This page has been proofread, but needs to be validated.
164
the hero in history

value. The belief that all may be chosen, acted upon in a co-operating environment, may inspire the added increment of effort that often transforms promise into achievement. Our conception of a democracy without event-making figures runs counter to a plausible but fundamentally mistaken critique of democracy developed by a notable school of Italian theorists Mosca, Pareto, and Michels.[1] These men in different ways seek to establish the impossibility of democracy. Their chief argument is that all political rule involves organization and that all organization, no matter how democratic its mythology, sooner or later comes under the effective control of a minority élite.
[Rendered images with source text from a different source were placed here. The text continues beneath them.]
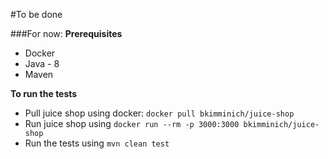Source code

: #To be done

###For now:
**Prerequisites**
- Docker
- Java - 8
- Maven 

**To run the tests**
- Pull juice shop using docker: ```docker pull bkimminich/juice-shop```
- Run juice shop using ```docker run --rm -p 3000:3000 bkimminich/juice-shop```
- Run the tests using ```mvn clean test```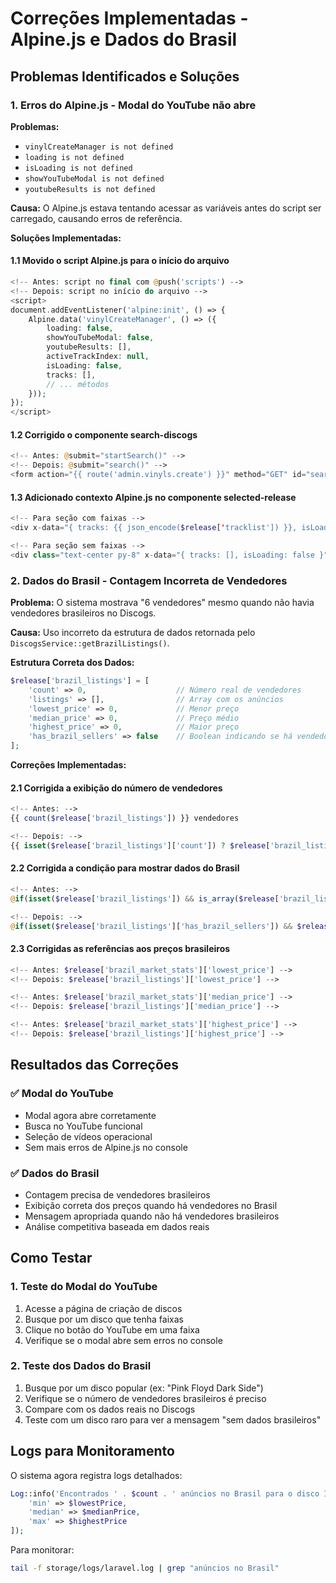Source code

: # Correções Implementadas - Alpine.js e Dados do Brasil

## Problemas Identificados e Soluções

### 1. Erros do Alpine.js - Modal do YouTube não abre

**Problemas:**
- `vinylCreateManager is not defined`
- `loading is not defined`
- `isLoading is not defined`
- `showYouTubeModal is not defined`
- `youtubeResults is not defined`

**Causa:**
O Alpine.js estava tentando acessar as variáveis antes do script ser carregado, causando erros de referência.

**Soluções Implementadas:**

#### 1.1 Movido o script Alpine.js para o início do arquivo
```php
<!-- Antes: script no final com @push('scripts') -->
<!-- Depois: script no início do arquivo -->
<script>
document.addEventListener('alpine:init', () => {
    Alpine.data('vinylCreateManager', () => ({
        loading: false,
        showYouTubeModal: false,
        youtubeResults: [],
        activeTrackIndex: null,
        isLoading: false,
        tracks: [],
        // ... métodos
    }));
});
</script>
```

#### 1.2 Corrigido o componente search-discogs
```php
<!-- Antes: @submit="startSearch()" -->
<!-- Depois: @submit="search()" -->
<form action="{{ route('admin.vinyls.create') }}" method="GET" id="search-form" @submit="search()">
```

#### 1.3 Adicionado contexto Alpine.js no componente selected-release
```php
<!-- Para seção com faixas -->
<div x-data="{ tracks: {{ json_encode($release['tracklist']) }}, isLoading: false }">

<!-- Para seção sem faixas -->
<div class="text-center py-8" x-data="{ tracks: [], isLoading: false }">
```

### 2. Dados do Brasil - Contagem Incorreta de Vendedores

**Problema:**
O sistema mostrava "6 vendedores" mesmo quando não havia vendedores brasileiros no Discogs.

**Causa:**
Uso incorreto da estrutura de dados retornada pelo `DiscogsService::getBrazilListings()`.

**Estrutura Correta dos Dados:**
```php
$release['brazil_listings'] = [
    'count' => 0,                    // Número real de vendedores
    'listings' => [],                // Array com os anúncios
    'lowest_price' => 0,             // Menor preço
    'median_price' => 0,             // Preço médio
    'highest_price' => 0,            // Maior preço
    'has_brazil_sellers' => false    // Boolean indicando se há vendedores
];
```

**Correções Implementadas:**

#### 2.1 Corrigida a exibição do número de vendedores
```php
<!-- Antes: -->
{{ count($release['brazil_listings']) }} vendedores

<!-- Depois: -->
{{ isset($release['brazil_listings']['count']) ? $release['brazil_listings']['count'] : 0 }} vendedores
```

#### 2.2 Corrigida a condição para mostrar dados do Brasil
```php
<!-- Antes: -->
@if(isset($release['brazil_listings']) && is_array($release['brazil_listings']) && count($release['brazil_listings']) > 0)

<!-- Depois: -->
@if(isset($release['brazil_listings']['has_brazil_sellers']) && $release['brazil_listings']['has_brazil_sellers'] === true)
```

#### 2.3 Corrigidas as referências aos preços brasileiros
```php
<!-- Antes: $release['brazil_market_stats']['lowest_price'] -->
<!-- Depois: $release['brazil_listings']['lowest_price'] -->

<!-- Antes: $release['brazil_market_stats']['median_price'] -->
<!-- Depois: $release['brazil_listings']['median_price'] -->

<!-- Antes: $release['brazil_market_stats']['highest_price'] -->
<!-- Depois: $release['brazil_listings']['highest_price'] -->
```

## Resultados das Correções

### ✅ Modal do YouTube
- Modal agora abre corretamente
- Busca no YouTube funcional
- Seleção de vídeos operacional
- Sem mais erros de Alpine.js no console

### ✅ Dados do Brasil
- Contagem precisa de vendedores brasileiros
- Exibição correta dos preços quando há vendedores no Brasil
- Mensagem apropriada quando não há vendedores brasileiros
- Análise competitiva baseada em dados reais

## Como Testar

### 1. Teste do Modal do YouTube
1. Acesse a página de criação de discos
2. Busque por um disco que tenha faixas
3. Clique no botão do YouTube em uma faixa
4. Verifique se o modal abre sem erros no console

### 2. Teste dos Dados do Brasil
1. Busque por um disco popular (ex: "Pink Floyd Dark Side")
2. Verifique se o número de vendedores brasileiros é preciso
3. Compare com os dados reais no Discogs
4. Teste com um disco raro para ver a mensagem "sem dados brasileiros"

## Logs para Monitoramento

O sistema agora registra logs detalhados:
```php
Log::info('Encontrados ' . $count . ' anúncios no Brasil para o disco ID ' . $releaseId, [
    'min' => $lowestPrice,
    'median' => $medianPrice,
    'max' => $highestPrice
]);
```

Para monitorar:
```bash
tail -f storage/logs/laravel.log | grep "anúncios no Brasil"
```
The history of societies, despite the succession of different political forms, is in substance nothing but the succession of different political élites. Democracy is a political form that conceals both the conflicts of interest between the governing élite and the governed and the fact that these conflicts are always undemocratically resolved in favour of the former. To the extent that these élites make history, their outstanding leaders are heroes or event-making figures even in a democracy.

The whole force of this argument rests upon a failure to understand the nature of ideals, including political ideals. In addition, the critique overlooks the fact that the problems of political power are always specific and that they allow choices between courses of conduct that strengthen or weaken, extend or diminish particular political ideals. Finally, it underestimates the tremendous differences between societies, all of which fall short in varying degrees of the defined ideal of democracy, and the crucial importance of institutions in the never-ending process of realizing ideals.

In virtue of the nature of things and men, no ideal can be perfectly embodied. There is no such thing as absolute health, absolute wisdom, absolute democracy, an absolutely honest man—or an absolutely fat one. Yet when we employ these ideals intelligently we can order a series of flesh and blood men in such a way as to distinguish between them in respect to their being healthier, wiser, or fatter. And so with states. There is no absolutely democratic state, but we can tell when states are more

  1. I have previously expounded and criticized the doctrines of this school from a somewhat different point in my Reason, Social Myths, and Democracy, pp. 119 ff., New York, 1940.